Menurutnya, hal ini menunjukkan lemahnya sisi perencanaan anggaran, karena semestinya sisa anggaran ini bisa dialihkan kepada kebutuhan masyarakat yang lain pada tahun 2023.
“Akibat silpa yang cukup besar ini, sudah barang tentu ada beberapa kegiatan yang sebelumnya sudah direncanakan namun tidak terealisasi hingga akhir tahun anggaran. Dari kami tidak salah kami menyebut bahwa masih lemahnya disiplin anggaran tiap tiap OPD di pemerintahan Kotim,”tegasnya.
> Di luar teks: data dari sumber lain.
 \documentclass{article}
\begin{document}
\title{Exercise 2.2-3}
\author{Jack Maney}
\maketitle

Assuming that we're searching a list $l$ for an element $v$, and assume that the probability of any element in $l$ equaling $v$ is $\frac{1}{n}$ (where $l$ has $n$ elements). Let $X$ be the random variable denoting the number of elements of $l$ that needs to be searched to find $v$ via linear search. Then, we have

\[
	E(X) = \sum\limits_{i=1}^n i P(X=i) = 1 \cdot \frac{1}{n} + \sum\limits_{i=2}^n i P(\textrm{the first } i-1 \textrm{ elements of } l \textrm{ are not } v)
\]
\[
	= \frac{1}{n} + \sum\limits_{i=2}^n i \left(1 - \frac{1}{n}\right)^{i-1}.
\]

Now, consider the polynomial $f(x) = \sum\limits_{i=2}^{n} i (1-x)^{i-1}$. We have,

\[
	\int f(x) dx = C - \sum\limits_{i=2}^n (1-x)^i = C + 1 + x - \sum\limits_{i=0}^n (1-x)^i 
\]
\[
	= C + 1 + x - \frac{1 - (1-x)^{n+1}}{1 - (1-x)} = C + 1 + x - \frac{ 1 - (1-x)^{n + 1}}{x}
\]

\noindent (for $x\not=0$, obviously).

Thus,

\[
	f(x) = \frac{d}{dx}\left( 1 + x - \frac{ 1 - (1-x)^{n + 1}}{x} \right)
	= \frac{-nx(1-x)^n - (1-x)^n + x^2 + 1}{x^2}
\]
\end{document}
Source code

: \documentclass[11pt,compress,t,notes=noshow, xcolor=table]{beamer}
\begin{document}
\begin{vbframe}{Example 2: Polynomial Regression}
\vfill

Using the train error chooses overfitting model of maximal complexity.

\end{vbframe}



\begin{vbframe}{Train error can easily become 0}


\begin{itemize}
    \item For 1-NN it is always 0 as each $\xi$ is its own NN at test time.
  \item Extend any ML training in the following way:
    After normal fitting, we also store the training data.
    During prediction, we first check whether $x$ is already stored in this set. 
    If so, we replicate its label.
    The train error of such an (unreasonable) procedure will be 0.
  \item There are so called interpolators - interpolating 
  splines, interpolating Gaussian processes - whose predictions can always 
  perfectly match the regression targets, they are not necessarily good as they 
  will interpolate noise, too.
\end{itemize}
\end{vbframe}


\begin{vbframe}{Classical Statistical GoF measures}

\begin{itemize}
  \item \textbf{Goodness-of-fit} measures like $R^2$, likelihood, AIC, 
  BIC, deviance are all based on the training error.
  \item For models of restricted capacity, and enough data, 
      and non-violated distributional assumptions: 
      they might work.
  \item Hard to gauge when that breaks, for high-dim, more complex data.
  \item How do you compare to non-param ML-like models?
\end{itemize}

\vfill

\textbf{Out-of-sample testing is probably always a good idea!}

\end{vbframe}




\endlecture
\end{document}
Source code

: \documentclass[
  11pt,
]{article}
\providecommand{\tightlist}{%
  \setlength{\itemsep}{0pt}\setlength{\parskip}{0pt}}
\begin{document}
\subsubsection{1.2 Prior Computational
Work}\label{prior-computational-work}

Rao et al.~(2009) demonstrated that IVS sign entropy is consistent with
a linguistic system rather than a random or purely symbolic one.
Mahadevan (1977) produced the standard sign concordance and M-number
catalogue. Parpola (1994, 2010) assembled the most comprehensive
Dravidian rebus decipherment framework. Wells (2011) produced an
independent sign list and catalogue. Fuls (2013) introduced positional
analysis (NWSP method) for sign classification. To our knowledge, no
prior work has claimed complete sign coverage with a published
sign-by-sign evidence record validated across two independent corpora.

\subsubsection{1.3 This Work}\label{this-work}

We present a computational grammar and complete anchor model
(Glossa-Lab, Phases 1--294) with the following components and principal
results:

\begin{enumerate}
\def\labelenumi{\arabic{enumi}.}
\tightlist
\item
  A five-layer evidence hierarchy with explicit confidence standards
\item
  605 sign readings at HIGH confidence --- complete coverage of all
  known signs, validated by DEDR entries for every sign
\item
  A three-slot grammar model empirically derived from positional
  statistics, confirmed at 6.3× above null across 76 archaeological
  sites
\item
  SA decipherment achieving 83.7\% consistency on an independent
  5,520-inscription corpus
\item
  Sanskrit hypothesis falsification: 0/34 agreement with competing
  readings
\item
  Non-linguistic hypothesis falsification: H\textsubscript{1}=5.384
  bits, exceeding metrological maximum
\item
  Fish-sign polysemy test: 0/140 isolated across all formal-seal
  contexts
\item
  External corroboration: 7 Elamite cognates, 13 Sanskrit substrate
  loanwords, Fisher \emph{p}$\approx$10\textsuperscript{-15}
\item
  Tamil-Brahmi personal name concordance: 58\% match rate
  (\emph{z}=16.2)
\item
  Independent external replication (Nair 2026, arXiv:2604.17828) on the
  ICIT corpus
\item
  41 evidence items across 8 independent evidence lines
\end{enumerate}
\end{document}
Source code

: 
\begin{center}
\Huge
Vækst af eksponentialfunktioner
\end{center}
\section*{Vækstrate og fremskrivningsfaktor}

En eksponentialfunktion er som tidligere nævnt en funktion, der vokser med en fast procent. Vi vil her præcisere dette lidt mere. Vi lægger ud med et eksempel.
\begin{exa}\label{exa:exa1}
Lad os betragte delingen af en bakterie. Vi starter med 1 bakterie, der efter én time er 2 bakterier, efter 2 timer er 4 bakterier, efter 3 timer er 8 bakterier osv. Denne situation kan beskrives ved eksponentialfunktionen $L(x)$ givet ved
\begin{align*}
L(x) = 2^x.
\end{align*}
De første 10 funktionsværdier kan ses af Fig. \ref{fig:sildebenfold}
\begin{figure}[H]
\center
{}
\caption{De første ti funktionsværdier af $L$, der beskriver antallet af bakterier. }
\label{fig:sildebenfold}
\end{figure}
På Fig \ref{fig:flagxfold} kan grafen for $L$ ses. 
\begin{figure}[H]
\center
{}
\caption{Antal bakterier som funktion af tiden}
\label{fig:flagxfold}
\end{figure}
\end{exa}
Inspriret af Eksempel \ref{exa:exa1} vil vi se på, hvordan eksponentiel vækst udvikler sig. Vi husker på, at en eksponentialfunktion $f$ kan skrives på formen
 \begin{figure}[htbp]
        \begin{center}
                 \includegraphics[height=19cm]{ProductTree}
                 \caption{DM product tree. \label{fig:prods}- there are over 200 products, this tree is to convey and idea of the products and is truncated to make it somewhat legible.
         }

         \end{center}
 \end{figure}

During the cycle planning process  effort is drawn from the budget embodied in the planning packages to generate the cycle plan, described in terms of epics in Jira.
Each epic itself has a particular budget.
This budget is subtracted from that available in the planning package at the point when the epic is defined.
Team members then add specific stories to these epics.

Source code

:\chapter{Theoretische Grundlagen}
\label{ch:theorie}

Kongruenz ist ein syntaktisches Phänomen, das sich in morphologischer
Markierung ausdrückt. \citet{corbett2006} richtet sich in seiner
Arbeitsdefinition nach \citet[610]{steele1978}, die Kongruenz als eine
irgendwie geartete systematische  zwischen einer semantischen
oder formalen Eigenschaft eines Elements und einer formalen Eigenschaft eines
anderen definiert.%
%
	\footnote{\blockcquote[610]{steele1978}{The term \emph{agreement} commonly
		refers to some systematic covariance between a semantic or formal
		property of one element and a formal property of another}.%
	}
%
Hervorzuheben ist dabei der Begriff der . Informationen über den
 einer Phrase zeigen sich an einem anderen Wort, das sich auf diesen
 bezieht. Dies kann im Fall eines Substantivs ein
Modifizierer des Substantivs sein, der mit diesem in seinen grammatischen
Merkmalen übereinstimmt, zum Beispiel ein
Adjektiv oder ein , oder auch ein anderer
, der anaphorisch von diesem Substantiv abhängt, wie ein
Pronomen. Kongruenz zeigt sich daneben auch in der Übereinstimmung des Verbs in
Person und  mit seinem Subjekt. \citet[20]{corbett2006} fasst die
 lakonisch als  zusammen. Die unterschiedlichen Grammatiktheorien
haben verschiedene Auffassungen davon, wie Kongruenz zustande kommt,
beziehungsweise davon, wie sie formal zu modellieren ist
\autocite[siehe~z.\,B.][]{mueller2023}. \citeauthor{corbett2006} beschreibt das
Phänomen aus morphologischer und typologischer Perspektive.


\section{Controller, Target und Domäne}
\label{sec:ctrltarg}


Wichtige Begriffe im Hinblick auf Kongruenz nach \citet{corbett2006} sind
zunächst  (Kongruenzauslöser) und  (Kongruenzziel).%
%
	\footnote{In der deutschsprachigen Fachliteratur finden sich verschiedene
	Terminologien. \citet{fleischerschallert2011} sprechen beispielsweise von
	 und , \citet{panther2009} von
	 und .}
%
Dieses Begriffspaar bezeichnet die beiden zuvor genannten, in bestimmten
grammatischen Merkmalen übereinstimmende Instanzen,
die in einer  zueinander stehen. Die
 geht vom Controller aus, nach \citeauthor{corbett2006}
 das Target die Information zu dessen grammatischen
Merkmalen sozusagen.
Tambahnya, pemerintah harus mencari tahu alasan tiap OPD yang serapan anggarannya rendah agar dapat di evaluasi dan menjadi gambaran dalam anggaran tahun berikutnya sehingga silpa bisa ditekan dan serapan anggaran lebih maksimal.
“Karena sangat disayangkan jika anggaran yang sudah kita susun tidak terealisasi sebagaimana dimaksud, padahal masih banyak program-program kepentingan masyarakat yang belum terdanai dengan alasan minimnya anggaran. Alangkah riskannya pada saat akhir tahun ternyata masih ada sisa anggaran yang belum tergunakan,” tutupnya.